Turkish fighter jets shot down a Russian warplane Turkey said had strayed into its territory Tuesday morning, provoking fury from Russian President Vladimir Putin. Russia denies the plane entered Syrian territory. One pilot was shot dead in the air by Syrian rebel groups, but a second was rescued and returned to base.
What We Know So Far
- Turkish fighter jets shot down a Russian warplane near the Syrian border Tuesday morning. Turkish authorities said the plane violated the country’s airspace.
- Russia maintained the jet stayed over Syrian territory at all times.

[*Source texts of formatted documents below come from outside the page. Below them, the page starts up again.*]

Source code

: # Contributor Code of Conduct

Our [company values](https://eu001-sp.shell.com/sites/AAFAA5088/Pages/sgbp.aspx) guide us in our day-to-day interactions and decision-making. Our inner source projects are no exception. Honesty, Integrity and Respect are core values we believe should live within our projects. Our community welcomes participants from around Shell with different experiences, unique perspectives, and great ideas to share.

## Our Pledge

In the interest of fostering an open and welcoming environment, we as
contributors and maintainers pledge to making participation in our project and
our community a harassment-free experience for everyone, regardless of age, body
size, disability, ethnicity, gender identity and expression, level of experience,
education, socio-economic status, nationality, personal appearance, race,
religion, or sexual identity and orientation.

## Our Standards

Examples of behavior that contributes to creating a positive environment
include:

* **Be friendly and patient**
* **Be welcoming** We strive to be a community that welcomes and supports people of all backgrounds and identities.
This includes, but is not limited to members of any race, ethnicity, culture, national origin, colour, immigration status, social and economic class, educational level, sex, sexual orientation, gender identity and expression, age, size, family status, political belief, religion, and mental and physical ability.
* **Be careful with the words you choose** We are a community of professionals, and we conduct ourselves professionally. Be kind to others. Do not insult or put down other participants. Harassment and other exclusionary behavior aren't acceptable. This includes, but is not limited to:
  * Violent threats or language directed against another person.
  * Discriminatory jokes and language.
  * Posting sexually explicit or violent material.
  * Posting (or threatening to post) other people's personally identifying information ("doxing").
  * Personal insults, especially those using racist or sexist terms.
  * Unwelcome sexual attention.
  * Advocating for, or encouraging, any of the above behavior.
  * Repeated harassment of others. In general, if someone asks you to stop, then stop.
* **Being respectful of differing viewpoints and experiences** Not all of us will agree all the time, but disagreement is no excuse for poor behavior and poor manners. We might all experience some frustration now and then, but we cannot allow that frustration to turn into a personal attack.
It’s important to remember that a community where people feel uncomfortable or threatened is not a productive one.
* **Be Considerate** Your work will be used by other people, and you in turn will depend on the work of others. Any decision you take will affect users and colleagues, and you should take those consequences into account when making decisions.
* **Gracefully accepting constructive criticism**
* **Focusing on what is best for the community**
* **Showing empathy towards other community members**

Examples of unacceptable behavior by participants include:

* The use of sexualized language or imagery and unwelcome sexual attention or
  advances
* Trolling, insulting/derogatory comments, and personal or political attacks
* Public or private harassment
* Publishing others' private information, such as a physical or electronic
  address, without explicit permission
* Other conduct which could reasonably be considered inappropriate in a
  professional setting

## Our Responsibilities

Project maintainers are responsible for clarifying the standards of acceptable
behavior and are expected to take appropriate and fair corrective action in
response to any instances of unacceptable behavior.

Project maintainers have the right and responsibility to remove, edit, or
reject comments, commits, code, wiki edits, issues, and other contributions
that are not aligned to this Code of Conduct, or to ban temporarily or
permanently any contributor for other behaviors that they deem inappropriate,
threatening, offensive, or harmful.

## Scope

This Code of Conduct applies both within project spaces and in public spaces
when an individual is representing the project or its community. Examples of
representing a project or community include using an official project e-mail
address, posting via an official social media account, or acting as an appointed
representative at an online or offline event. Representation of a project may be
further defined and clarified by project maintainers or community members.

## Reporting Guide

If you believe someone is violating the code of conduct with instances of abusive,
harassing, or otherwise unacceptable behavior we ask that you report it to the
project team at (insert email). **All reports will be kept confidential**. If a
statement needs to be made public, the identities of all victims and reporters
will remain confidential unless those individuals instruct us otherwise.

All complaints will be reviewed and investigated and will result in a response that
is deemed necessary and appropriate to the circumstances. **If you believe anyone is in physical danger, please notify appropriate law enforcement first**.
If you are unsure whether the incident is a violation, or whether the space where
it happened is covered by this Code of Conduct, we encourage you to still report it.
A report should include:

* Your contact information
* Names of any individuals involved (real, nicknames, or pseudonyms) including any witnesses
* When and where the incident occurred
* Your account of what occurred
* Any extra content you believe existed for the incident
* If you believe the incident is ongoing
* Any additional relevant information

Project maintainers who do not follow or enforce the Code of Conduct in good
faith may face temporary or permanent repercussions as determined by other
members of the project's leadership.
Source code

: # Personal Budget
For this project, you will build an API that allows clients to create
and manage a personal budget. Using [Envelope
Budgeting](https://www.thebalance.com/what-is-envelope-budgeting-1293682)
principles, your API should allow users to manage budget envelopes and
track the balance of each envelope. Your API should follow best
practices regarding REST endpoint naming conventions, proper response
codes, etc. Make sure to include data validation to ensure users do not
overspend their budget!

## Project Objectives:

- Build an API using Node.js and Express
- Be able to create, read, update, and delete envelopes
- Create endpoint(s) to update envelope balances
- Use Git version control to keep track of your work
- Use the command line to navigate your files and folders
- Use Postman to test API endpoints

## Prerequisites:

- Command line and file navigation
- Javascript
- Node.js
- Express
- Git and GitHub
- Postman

- Russian President Vladimir Putin reacted furiously, calling it a “stab in the back” and accusing Turkey of aiding ISIS.
- Two Russian pilots ejected themselves after the SU-24 plane was hit.
- On Tuesday, Russian officials confirmed one had died in the air from ground fire. On Wednesday, the Ministry of Defense said the second had been picked up by the Syrian army and returned to base.
- Turkish President Tayyip Erdogan said Wednesday that he did not want an “escalation” of the situation.
- Russian Foreign Minister Sergei Lavrov said the incident looked like a “planned provocation” by Turkey, but added Moscow would not “wage war” with Ankara.
- Turkey released what it claimed was audio of its military personnel giving a warning to the Russian warplane to turn round Wednesday.
- Russia deployed an anti-aircraft missile system to one of its Syrian bases Thursday.
Erdogan: Russia should not “play with fire”
Turkish President Tayyip Erdogan on Friday warned Moscow not to “play with fire” with its response to the downing of a warplane on the Syrian border this week, Reuters reported.
During a speech to his supporters in Bayburt, Erdogan said: “We very sincerely recommend to Russia not to play with fire… We really attach a lot of importance to our relations with Russia… We don’t want these relations to suffer harm in any way.”
Erdogan had previously branded Russia’s threats of economic retaliation in response to the incident as “emotional” and “unfitting.”
Russia seeks economic penalties against Turkey
Economy Minister Alexei Ulyukayev said Moscow could put limits on flights to and from Turkey, halt preparations for a joint free trade zone, and restrict high-profile projects including the TurkStream gas pipeline and a $20 billion nuclear power plant Russia is building in Turkey.
On Wednesday, Russian Prime Minister Dmitriy Medvedev ordered the government to put plans into place to freeze some joint investment projects and restrict food imports following Turkey’s downing of a Russian warplane Tuesday.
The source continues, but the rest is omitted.